TRY IT: Among the entries that follow, find every line with the word "hazel" and copy it.

Saved data entries:
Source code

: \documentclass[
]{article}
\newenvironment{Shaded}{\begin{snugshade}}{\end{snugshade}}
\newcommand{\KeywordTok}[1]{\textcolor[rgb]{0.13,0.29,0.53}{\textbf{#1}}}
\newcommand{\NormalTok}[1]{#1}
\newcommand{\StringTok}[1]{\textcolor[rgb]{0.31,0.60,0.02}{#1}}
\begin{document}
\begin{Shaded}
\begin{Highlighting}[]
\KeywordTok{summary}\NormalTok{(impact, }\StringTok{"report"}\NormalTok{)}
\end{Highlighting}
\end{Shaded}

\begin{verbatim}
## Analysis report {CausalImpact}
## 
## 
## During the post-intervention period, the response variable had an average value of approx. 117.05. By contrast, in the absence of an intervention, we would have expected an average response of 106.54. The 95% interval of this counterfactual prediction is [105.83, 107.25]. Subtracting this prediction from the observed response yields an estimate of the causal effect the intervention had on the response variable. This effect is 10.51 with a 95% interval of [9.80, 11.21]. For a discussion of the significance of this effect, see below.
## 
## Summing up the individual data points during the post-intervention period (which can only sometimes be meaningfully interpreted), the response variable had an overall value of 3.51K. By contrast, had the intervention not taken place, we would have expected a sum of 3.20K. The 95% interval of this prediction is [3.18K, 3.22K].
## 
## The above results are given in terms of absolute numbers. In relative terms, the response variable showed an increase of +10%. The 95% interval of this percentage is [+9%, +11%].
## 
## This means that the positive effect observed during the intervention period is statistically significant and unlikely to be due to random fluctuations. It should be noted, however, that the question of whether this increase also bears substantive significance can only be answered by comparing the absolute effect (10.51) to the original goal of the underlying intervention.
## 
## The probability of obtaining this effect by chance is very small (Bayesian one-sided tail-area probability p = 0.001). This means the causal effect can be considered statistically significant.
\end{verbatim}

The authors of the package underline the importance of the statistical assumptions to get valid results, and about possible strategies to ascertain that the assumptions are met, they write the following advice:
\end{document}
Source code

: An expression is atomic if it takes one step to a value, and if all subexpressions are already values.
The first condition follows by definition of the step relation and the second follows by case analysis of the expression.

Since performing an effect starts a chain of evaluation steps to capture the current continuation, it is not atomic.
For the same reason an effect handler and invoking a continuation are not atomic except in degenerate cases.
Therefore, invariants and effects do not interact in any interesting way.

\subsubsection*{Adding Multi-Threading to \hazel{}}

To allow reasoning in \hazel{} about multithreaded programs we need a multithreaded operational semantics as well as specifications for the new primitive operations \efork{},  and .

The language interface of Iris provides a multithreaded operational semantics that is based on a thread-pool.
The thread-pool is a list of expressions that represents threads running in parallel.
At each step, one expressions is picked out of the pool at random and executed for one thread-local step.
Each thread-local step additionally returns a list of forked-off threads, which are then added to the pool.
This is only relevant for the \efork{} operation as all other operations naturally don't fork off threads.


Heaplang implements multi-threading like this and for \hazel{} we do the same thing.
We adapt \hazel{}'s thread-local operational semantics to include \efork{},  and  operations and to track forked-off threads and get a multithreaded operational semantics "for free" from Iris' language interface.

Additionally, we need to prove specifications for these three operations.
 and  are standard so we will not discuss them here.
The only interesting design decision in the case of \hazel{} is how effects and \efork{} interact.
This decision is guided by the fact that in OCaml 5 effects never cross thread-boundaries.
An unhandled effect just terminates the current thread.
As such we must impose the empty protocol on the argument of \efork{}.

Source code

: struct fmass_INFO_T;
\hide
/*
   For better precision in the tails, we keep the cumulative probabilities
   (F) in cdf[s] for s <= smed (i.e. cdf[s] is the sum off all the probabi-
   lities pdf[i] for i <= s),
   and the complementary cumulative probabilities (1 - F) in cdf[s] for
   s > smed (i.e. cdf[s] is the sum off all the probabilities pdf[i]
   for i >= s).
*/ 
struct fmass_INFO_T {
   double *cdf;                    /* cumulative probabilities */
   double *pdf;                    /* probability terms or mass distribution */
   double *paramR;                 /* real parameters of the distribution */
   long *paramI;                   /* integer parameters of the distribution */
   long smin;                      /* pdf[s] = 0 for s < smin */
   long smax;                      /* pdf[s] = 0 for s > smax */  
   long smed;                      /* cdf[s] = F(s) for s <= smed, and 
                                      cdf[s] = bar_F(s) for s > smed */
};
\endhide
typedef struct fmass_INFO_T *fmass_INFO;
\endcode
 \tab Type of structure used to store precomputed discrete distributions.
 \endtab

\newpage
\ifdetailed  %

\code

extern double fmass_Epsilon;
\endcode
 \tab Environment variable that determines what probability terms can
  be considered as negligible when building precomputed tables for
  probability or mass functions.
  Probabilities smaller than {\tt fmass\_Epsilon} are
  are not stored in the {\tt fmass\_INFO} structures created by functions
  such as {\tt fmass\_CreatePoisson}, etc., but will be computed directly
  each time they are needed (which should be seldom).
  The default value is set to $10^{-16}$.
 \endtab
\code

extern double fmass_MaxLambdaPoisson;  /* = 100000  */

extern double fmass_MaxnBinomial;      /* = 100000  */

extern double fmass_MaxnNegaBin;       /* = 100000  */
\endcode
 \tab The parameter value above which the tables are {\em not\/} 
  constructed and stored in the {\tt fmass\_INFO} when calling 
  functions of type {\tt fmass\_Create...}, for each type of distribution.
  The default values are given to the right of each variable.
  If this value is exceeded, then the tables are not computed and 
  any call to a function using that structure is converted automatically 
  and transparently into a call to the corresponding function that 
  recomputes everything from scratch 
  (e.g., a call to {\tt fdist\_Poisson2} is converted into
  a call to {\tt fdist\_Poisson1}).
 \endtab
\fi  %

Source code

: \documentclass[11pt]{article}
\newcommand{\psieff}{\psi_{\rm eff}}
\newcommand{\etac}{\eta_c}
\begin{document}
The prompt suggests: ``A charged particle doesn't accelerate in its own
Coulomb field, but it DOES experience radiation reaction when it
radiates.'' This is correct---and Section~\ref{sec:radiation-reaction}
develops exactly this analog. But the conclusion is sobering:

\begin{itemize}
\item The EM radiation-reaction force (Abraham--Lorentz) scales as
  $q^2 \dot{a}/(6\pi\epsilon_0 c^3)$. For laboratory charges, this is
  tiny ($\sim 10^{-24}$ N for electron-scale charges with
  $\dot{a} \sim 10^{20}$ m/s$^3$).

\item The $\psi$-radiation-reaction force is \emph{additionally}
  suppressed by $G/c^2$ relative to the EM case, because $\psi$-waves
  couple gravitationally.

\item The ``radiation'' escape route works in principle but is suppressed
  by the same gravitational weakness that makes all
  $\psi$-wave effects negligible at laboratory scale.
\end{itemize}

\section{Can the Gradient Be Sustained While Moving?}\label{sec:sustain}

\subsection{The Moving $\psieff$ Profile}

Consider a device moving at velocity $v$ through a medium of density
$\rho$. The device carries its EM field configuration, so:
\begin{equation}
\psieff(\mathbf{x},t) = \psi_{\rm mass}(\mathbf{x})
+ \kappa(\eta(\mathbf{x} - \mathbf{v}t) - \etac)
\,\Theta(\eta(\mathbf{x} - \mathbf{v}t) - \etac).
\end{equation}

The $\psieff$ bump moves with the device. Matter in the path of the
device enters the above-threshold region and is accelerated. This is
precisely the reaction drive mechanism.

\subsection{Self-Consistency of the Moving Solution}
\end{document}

SOLUTION TO THIS EXERCISE:
\subsubsection*{Adding Multi-Threading to \hazel{}}
To allow reasoning in \hazel{} about multithreaded programs we need a multithreaded operational semantics as well as specifications for the new primitive operations \efork{},  and .
Heaplang implements multi-threading like this and for \hazel{} we do the same thing.
We adapt \hazel{}'s thread-local operational semantics to include \efork{},  and  operations and to track forked-off threads and get a multithreaded operational semantics "for free" from Iris' language interface.
The only interesting design decision in the case of \hazel{} is how effects and \efork{} interact.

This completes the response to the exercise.